No importa allí en donde hayamos nacido o nos hayamos criado, ni quienes sean nuestros amigos o enemigos, ni siquiera si hemos hecho algo digno en nuestras vidas para merecer ser recordados. Ya vivamos en un bonito y lujoso apartamento de la gran manzana, o en un renacentista ático desde el que poder ver los cálidos colores del atardecer sobre la Citè, creando brillos multicolores sobre las aguas del yacer de un río, pleno de cantos rodados por el fluir de millones y millones de gotas que conforman un todo compartido.
Tampoco nos preocupa ni le damos mayor importancia a ese lugar designado por el azar en el que vamos a desgastar una gran parte de nuestro intelecto en recordar, bastante más tarde y delante de nuestros atónitos familiares, todos los mal pronunciados nombres de exóticos lugares perdidos en los mapas, de templos profanados por culturas autoproclamadas salvadoras, de ciudades ciento y una mil veces conquistadas por andrajosos y malolientes tiranos atiborrados de vino barato y sedientos de la sangre de esas jóvenes y bellas princesas vírgenes, de los cuentos de hadas que nos relataba nuestro abuelo cuando aún éramos unos niños carentes de malicia.
Obsesionados, hacemos especial hincapié en acotar y dibujar fielmente aquella realidad que una vez disfrutamos, valiéndonos de todos aquellos adornos que nos son posibles para intentar aderezar y maquillar esos instantes en los que nos sentimos solos y vulnerables por primera vez, separados de todo aquello que nos daba la seguridad de lo cotidiano y lo conocido.
Viajamos (o eso es lo que proclamamos) para olvidar, para escapar de esa pretendida monotonía de la rutina en la que estamos inmersos y nos despierta todas las mañanas a la misma hora y en la misma cama. De esa rutina que nos hace dormir de un cansancio no conseguido, de un sufrimiento irónicamente disfrazado.
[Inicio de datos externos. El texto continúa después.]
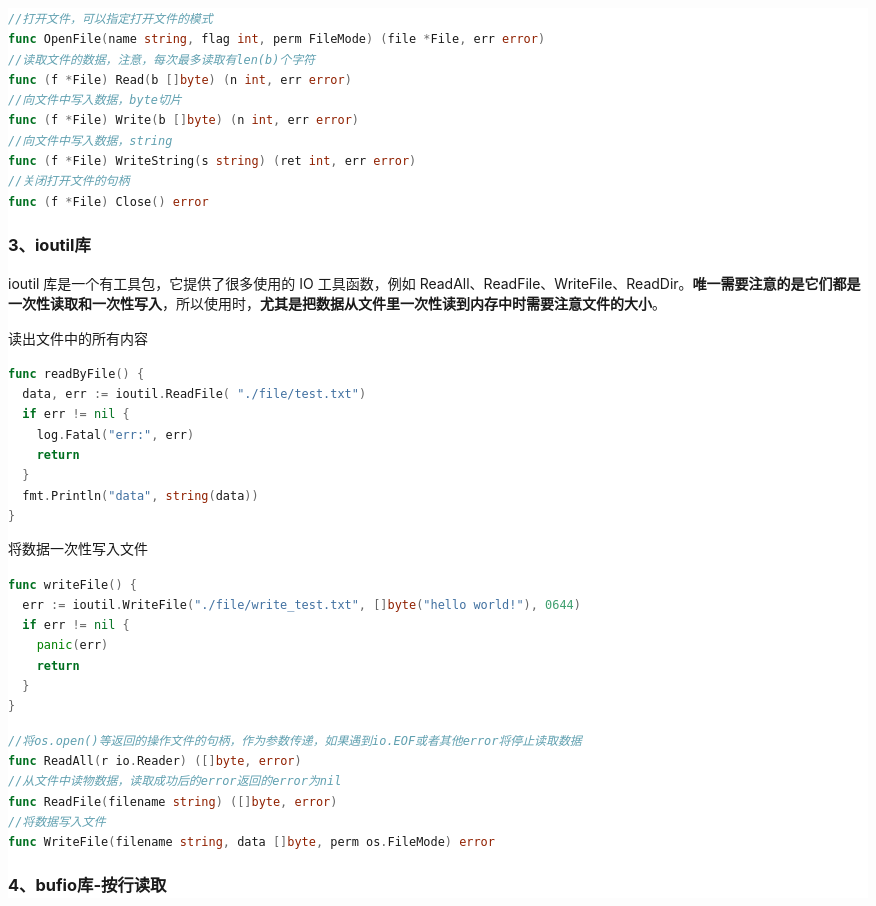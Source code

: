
 ```go
//打开文件，可以指定打开文件的模式
func OpenFile(name string, flag int, perm FileMode) (file *File, err error)
//读取文件的数据，注意，每次最多读取有len(b)个字符
func (f *File) Read(b []byte) (n int, err error)
//向文件中写入数据，byte切片
func (f *File) Write(b []byte) (n int, err error)
//向文件中写入数据，string
func (f *File) WriteString(s string) (ret int, err error)
//关闭打开文件的句柄
func (f *File) Close() error
```



### 3、ioutil库

ioutil 库是一个有工具包，它提供了很多使用的 IO 工具函数，例如 ReadAll、ReadFile、WriteFile、ReadDir。**唯一需要注意的是它们都是一次性读取和一次性写入**，所以使用时，**尤其是把数据从文件里一次性读到内存中时需要注意文件的大小**。

读出文件中的所有内容

```go
func readByFile() {
  data, err := ioutil.ReadFile( "./file/test.txt")
  if err != nil {
    log.Fatal("err:", err)
    return
  }
  fmt.Println("data", string(data)) 
}
```

将数据一次性写入文件

```go
func writeFile() {
  err := ioutil.WriteFile("./file/write_test.txt", []byte("hello world!"), 0644)
  if err != nil {
    panic(err)
    return
  }
}
```

```go
//将os.open()等返回的操作文件的句柄，作为参数传递，如果遇到io.EOF或者其他error将停止读取数据
func ReadAll(r io.Reader) ([]byte, error)
//从文件中读物数据，读取成功后的error返回的error为nil
func ReadFile(filename string) ([]byte, error)
//将数据写入文件
func WriteFile(filename string, data []byte, perm os.FileMode) error
```



### 4、bufio库-按行读取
Hasta que de pronto un día despertamos de la mentira en la que vivimos y nos damos cuenta que somos un puñado de jodidos esclavos. Que todo lo que hemos estado haciendo y todo por lo que hemos estado luchando no tiene ningún sentido. Que nosotros viajamos única y exclusivamente para hacer fotografías, nuestras fotografías, y no para congelar absurdos recuerdos de esos países, de esas culturas, de esas pobres gentes que nos padecen. Hacemos fotos y solamente nuestras fotos. Congelamos nuestros momentos, nuestros aromas, nuestros pensamientos, nuestro “yo” más descarnado y sincero. No importa en qué lugar del planeta, si de día o de noche, si en invierno o en verano, si rodeados de la algarabía propia de un oloroso mercado flotante de Bangkok o en la más cruda de nuestra ansiada y pretendida soledad, en una vieja y desconchada habitación de un hostal del barrio chino de qué importa qué ciudad ¿No son todas iguales? Yo creo que sí. Lo mismo que para la mayoría de la gente lo son nuestras queridas fotos de viaje, todas ellas tomadas en un único, parecido e imaginario lugar de nuestra imaginación. Esas imágenes que iluminan nuestro diario personal, aquellas que conforman nuestra historia, las que ilustran nuestro único y más largo viaje, esas que recordaremos el resto de nuestras vidas porque es en ese crucial momento, cuando realmente comenzaremos a tener algo propio y digno que recordar.